Риск. Молодинская битва - Геннадий Ананьев
Шрифт:
Интервал:
Закладка:
Если страшится царь Иван Васильевич пути неведомого для полков, то зря. Казаки (они же русские люди!) укажут и броды, и переправы, а Ертоул с посохой в два-три месяца наведет гати и мосты, и можно будет двигаться без помех. Не следует забывать, что и бродники,[187] на всех реках занимающиеся переправой купеческих караванов, тоже русские. Разве не помогут они своим, родным христианам. Справа и слева рать тоже оберег имеет: справа казаки Вишневецкого прикроют, слева — черкесы.
Если султана турецкого опасается дразнить, ибо тот считает Тавриду подвластной себе, то тоже без основания. Турция — это тебе не Швеция, Польша, Империя и Ливония, которые вместе против России стоят. Даже не успеет опомниться, как падет Крым. А потом, если и пошлет янычар воевать русскую рать, разве трудно их будет назад в море выпроводить. К тому же Сербия, Молдавия, Валахия, Болгария и Венгрия ополчатся против неверных. Да и Империя, если не поможет ратью, то мешать, во всяком случае, не станет.
Не это, значит, на уме у царя. Намерен, видимо, использовать крымцев в борьбе за Ливонию. Только и тут резона никакого нет. Ляшцы и ливонцы золота не жалеют, натравливают хана на Москву, и коварство ханское уже не один десяток раз изведано. Даже когда вроде бы на Литву походом идет. Все едино верхнеокские русские земли пограбит, полон поимеет.
Увы, какими соображениями руководствовался царь, никому доподлинно было неведомо — труса ли он праздновал, схитрить ли хотел либо просто упрямился, — только дорого обошлась России та неразумность царская. Очень дорого! Лилась кровь христианская, пылали города и веси, тысячи полоняников продавались в рабство до тех самых пор, пока мощный кулак Потемкина не обрушился на Крым,[188] разметав поганое гнездо.
Но, может, в том князья с боярами тоже виноваты, что не настояли на своем. Взять хотя бы того же Воротынского.
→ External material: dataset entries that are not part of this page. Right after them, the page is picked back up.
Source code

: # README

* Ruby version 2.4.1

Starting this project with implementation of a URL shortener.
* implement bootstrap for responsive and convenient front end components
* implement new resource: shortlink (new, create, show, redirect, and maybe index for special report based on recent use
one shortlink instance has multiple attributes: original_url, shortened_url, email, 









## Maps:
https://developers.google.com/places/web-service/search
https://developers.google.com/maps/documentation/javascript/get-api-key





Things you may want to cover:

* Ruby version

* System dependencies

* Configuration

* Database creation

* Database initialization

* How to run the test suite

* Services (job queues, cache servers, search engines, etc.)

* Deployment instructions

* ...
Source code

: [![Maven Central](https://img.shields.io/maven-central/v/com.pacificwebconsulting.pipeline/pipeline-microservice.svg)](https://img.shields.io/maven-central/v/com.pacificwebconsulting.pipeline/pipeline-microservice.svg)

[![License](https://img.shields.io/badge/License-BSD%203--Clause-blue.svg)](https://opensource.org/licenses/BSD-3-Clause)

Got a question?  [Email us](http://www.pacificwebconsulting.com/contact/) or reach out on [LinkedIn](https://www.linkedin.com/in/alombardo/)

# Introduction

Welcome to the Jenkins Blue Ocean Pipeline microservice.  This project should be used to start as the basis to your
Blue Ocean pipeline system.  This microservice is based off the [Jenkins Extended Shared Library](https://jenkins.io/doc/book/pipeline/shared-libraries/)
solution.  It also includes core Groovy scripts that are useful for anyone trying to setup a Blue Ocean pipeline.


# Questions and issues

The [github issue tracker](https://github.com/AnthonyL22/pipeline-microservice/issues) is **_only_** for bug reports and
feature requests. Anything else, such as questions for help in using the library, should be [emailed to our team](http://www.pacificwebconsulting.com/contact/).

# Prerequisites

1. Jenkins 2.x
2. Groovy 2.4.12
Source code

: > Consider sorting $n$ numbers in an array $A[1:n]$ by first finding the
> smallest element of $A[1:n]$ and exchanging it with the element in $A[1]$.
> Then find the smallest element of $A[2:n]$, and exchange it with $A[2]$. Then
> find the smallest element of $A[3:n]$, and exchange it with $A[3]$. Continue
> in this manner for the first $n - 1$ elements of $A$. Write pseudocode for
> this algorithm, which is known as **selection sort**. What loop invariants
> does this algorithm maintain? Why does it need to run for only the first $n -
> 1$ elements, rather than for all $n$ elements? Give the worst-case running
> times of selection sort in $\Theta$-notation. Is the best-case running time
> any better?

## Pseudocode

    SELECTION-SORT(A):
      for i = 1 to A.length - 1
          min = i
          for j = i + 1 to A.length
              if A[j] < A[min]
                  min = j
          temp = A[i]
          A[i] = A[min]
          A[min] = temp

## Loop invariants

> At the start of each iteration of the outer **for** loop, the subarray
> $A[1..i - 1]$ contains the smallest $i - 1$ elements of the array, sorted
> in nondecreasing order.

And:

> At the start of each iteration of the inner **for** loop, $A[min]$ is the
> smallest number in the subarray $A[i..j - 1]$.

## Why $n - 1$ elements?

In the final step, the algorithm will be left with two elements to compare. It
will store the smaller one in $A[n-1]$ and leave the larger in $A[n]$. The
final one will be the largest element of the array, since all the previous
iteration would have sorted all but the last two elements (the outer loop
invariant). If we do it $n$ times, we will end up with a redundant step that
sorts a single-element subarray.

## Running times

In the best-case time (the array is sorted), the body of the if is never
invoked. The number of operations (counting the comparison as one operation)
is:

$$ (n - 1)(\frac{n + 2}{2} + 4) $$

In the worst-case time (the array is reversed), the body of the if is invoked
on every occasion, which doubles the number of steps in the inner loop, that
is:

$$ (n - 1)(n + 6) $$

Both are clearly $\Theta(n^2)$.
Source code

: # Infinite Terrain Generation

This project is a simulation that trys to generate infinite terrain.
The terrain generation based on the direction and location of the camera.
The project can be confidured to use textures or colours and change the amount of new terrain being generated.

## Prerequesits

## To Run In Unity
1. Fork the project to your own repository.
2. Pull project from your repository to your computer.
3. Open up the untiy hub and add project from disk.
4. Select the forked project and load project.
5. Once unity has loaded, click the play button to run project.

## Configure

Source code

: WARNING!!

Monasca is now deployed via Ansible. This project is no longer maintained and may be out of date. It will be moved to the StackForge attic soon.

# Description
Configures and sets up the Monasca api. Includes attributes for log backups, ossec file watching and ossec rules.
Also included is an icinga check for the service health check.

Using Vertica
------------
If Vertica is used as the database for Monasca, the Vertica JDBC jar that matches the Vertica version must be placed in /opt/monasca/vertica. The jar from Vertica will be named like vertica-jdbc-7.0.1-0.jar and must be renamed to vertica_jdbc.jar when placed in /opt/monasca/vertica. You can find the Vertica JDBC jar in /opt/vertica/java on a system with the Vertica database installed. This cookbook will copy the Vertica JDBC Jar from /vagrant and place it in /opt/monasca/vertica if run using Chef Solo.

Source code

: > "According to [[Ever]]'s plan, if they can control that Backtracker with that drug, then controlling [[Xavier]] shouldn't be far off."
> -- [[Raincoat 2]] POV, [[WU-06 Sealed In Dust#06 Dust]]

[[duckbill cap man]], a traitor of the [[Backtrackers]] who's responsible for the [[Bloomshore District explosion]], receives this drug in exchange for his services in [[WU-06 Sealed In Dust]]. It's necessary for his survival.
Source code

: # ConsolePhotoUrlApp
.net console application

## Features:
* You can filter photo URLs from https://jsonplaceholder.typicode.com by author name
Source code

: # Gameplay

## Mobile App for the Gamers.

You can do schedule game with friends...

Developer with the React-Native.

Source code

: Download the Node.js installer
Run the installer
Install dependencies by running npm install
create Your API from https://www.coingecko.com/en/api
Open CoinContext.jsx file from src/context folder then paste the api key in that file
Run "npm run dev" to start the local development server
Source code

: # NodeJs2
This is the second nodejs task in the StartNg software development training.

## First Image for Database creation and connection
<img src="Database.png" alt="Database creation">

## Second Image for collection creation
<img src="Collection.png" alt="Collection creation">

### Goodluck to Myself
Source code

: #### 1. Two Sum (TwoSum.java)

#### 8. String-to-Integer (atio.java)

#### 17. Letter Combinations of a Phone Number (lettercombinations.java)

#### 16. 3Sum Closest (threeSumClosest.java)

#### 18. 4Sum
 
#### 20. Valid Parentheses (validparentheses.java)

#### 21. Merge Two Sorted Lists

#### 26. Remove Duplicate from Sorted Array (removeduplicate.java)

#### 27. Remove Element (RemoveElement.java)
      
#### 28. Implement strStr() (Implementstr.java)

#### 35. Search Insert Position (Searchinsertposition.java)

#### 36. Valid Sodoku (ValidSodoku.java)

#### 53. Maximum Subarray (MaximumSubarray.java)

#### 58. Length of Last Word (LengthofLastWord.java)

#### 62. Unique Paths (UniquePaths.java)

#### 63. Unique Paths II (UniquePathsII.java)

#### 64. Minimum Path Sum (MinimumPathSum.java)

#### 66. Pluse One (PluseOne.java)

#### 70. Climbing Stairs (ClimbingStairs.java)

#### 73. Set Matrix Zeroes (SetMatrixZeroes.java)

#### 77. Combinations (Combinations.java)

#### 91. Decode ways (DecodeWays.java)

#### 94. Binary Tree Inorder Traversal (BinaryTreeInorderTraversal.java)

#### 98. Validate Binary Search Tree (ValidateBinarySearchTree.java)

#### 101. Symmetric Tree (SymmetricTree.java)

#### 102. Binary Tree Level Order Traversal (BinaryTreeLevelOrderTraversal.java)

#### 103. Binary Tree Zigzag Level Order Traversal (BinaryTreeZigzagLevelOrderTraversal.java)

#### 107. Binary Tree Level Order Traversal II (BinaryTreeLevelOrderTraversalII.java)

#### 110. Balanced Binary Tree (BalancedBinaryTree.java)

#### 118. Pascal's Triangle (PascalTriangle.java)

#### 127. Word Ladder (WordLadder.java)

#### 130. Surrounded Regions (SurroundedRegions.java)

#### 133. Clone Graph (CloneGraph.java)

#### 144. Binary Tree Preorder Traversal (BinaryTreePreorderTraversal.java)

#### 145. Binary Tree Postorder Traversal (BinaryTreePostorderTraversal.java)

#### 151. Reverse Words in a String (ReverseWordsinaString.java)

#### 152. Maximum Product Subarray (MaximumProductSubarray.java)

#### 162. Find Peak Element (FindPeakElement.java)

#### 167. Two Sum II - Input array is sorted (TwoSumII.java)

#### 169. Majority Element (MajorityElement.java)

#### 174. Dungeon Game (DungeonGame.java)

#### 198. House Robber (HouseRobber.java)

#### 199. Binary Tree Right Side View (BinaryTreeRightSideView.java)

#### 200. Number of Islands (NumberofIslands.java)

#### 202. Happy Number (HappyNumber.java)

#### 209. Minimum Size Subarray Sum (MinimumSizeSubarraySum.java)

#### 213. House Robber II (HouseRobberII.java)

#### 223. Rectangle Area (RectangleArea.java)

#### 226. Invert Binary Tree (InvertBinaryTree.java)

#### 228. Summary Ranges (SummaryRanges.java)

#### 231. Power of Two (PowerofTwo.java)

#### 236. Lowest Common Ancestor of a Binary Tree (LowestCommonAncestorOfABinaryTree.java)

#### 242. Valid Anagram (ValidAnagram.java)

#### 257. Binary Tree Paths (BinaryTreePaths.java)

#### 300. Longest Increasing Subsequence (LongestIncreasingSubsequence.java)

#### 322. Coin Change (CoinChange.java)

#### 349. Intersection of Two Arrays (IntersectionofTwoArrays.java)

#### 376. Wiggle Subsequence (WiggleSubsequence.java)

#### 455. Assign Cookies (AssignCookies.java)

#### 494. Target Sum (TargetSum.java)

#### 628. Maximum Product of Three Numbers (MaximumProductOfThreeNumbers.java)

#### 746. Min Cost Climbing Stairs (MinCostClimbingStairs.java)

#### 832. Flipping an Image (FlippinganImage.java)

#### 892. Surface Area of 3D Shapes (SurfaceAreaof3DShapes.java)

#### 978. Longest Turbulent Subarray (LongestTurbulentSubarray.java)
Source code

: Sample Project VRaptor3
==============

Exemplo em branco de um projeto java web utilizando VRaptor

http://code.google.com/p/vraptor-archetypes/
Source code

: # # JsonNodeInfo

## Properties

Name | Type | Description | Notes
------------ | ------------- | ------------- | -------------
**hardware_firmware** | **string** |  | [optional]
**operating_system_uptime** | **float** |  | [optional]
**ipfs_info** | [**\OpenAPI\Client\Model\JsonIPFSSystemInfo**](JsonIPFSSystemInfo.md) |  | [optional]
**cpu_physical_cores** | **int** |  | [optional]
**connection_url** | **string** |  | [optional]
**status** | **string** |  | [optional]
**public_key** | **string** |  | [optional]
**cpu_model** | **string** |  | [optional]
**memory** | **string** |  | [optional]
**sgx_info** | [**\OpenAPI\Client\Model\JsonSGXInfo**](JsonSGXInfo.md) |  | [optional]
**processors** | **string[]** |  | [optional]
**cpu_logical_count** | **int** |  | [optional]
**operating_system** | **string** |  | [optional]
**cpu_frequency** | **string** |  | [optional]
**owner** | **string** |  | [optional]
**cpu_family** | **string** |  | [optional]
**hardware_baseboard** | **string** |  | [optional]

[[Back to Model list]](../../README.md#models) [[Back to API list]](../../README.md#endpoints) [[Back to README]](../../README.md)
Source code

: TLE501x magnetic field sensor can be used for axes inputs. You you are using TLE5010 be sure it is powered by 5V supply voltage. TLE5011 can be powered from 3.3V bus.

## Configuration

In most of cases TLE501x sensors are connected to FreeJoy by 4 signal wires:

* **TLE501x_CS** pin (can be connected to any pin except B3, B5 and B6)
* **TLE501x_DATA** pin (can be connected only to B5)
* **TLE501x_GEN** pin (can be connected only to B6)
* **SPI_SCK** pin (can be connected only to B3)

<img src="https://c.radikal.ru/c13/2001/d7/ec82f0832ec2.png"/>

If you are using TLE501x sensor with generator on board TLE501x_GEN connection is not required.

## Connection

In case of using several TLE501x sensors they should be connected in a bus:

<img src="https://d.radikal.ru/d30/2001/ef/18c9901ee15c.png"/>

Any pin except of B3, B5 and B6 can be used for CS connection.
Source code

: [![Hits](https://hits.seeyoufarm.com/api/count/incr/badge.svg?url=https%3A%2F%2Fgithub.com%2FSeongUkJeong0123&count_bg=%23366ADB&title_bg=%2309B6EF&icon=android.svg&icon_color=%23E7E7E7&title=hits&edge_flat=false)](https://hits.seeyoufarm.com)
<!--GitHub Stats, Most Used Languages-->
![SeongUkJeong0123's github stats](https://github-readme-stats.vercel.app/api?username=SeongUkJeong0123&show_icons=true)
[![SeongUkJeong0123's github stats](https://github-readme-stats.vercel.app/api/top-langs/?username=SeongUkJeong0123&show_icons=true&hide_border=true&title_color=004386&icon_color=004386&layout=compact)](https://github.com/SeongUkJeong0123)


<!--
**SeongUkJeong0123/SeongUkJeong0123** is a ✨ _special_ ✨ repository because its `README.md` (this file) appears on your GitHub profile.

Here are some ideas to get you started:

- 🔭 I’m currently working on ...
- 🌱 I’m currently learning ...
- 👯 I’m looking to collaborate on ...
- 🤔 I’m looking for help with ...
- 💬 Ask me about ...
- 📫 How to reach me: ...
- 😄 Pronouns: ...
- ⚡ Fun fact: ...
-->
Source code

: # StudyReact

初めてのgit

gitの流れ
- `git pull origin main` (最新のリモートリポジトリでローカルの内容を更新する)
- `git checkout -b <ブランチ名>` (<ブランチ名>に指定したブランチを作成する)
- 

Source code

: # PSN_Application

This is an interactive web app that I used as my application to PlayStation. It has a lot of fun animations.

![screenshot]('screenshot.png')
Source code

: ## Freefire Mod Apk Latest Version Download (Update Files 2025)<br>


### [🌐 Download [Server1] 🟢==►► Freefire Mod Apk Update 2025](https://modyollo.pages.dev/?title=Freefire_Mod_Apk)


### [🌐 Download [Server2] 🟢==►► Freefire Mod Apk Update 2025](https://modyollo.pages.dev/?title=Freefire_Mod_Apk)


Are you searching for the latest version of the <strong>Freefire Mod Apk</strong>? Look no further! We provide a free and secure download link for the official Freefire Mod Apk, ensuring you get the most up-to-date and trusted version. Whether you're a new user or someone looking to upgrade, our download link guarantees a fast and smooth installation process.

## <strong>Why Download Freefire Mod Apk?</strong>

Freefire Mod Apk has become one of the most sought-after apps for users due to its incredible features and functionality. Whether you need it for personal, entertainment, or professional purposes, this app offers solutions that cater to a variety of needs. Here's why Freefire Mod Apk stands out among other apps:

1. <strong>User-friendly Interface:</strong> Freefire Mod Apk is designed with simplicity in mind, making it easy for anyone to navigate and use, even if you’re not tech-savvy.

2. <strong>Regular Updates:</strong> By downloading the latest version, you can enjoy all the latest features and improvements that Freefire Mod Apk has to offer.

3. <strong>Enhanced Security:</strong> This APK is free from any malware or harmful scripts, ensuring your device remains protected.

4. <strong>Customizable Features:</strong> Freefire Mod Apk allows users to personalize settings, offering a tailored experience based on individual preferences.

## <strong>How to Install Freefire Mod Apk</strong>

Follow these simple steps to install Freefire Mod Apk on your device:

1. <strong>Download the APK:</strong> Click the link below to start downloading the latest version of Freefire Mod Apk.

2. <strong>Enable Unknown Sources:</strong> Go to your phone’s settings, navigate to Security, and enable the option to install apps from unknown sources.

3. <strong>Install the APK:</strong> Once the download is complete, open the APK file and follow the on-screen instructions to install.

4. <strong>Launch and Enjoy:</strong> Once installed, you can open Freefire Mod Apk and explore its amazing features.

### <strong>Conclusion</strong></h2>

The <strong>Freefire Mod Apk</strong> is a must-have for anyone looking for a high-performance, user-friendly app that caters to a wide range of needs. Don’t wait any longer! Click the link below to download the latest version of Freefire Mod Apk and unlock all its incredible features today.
Легко покорился упрямому государевому «нет!». Изловчился поскорее передать полк Правой руки главному воеводе, с благословения царя вернулся в удел блюсти рубежи земли русской.
А Ивану Васильевичу есть ли нужда удерживать возле себя многознайку. Он с легкостью душевной отпустил его. Только предупредил:
— Послов своих больше не шли ни в Крым, ни в Литву. Посольский приказ для того у меня имеется.
— Лазутчиков, государь, а не послов. Чтоб не слепыми в уделе на украинах твоих сидеть.
Промолчал Иван Васильевич. Не сказал ни да, ни — нет. Как хочешь, стало быть, так и поступай.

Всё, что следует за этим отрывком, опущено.